Dirk Nowitzki – „Bevor ich mich quäle, höre ich lieber auf!“

Dirk Nowitzki ist nicht nur der beste deutsche Basketballer aller Zeiten, sondern auch einer der besten Spieler der NBA. Im Interview mit dem Basketballmagazin FIVE spricht er über seine Vertragsverlängerung mit den Dallas Mavericks und seine Zukunftspläne.

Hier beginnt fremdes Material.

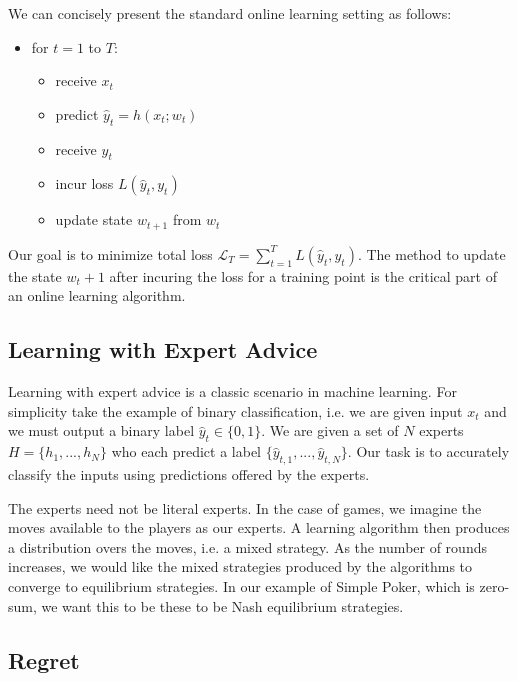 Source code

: \documentclass{article}
\begin{document}
We can concisely present the standard online learning setting as follows:

\begin{itemize}
\item for $t = 1$ to $T$:
    \begin{itemize}
    \item receive $x_t$
    \item predict $\hat{y}_t = h(x_t; w_t)$
    \item receive $y_t$
    \item incur loss $L(\hat{y}_t, y_t)$
    \item update state $w_{t+1}$ from $w_t$
    \end{itemize}
\end{itemize}

Our goal is to minimize total loss $\mathcal{L}_T = \sum_{t=1}^T L(\hat{y}_t,y_t)$. The method to update the state $w_t+1$ after incuring the loss for a training point is the critical part of an online learning algorithm. 

\subsection{Learning with Expert Advice}

Learning with expert advice is a classic scenario in machine learning. For simplicity take the example of binary classification, i.e. we are given input ${x_t}$ and we must output a binary label $\hat{y}_t \in \lbrace 0,1 \rbrace$. We are given a set of $N$ experts $H = \lbrace h_1,...,h_N \rbrace $ who each predict a label $\lbrace \hat y_{t,1},...,\hat y_{t,N} \rbrace$. Our task is to accurately classify the inputs using predictions offered by the experts.

The experts need not be literal experts. In the case of games, we imagine the moves available to the players as our experts. A learning algorithm then produces a distribution overs the moves, i.e. a mixed strategy. As the number of rounds increases, we would like the mixed strategies produced by the algorithms to converge to equilibrium strategies. In our example of Simple Poker, which is zero-sum, we want this to be these to be Nash equilibrium strategies.

\subsection{Regret}
\end{document}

Dirk Nowitzki hat nach ein wenig Zaudern mit sich selbst und den Angeboten anderer Basketballvereine seinen Vertrag bei den Dallas Mavericks nun doch verlängert. Er wisse, was er dem Verein zu verdanken habe und sei kein Typ, der vor Problemen einfach weg rennt. Schließlich habe er mit den Mavericks Höhen und Tiefen durchgemacht. Nach der Pleite der letzten Saison, in der die Mavericks bereits in der ersten Runde heraus flogen, will Nowitzki nun noch einmal richtig angreifen. Der Besitzer des Vereins Mark Cuban hat ihm versichert all seine Kraft in dieses Unternehmen zu stecken und ihn dabei zu unterstützen.

Dirk Nowitzki nach der Sommerpause

Trotz Tennis- und Fitness-Training während der Sommerpause hatte Nowitzki nach eigenen Angaben ganz schön zu knabbern in den ersten beiden Trainingswochen danach. Schließlich habe er 3 ½ Monate lang keinen Basketball mehr in der Hand gehabt. Dank des persönlichen Coachings mit Holger Geschwindner sei er aber nun wieder topfit und auch die Sprungkraft sei in seine Beine zurückgekehrt.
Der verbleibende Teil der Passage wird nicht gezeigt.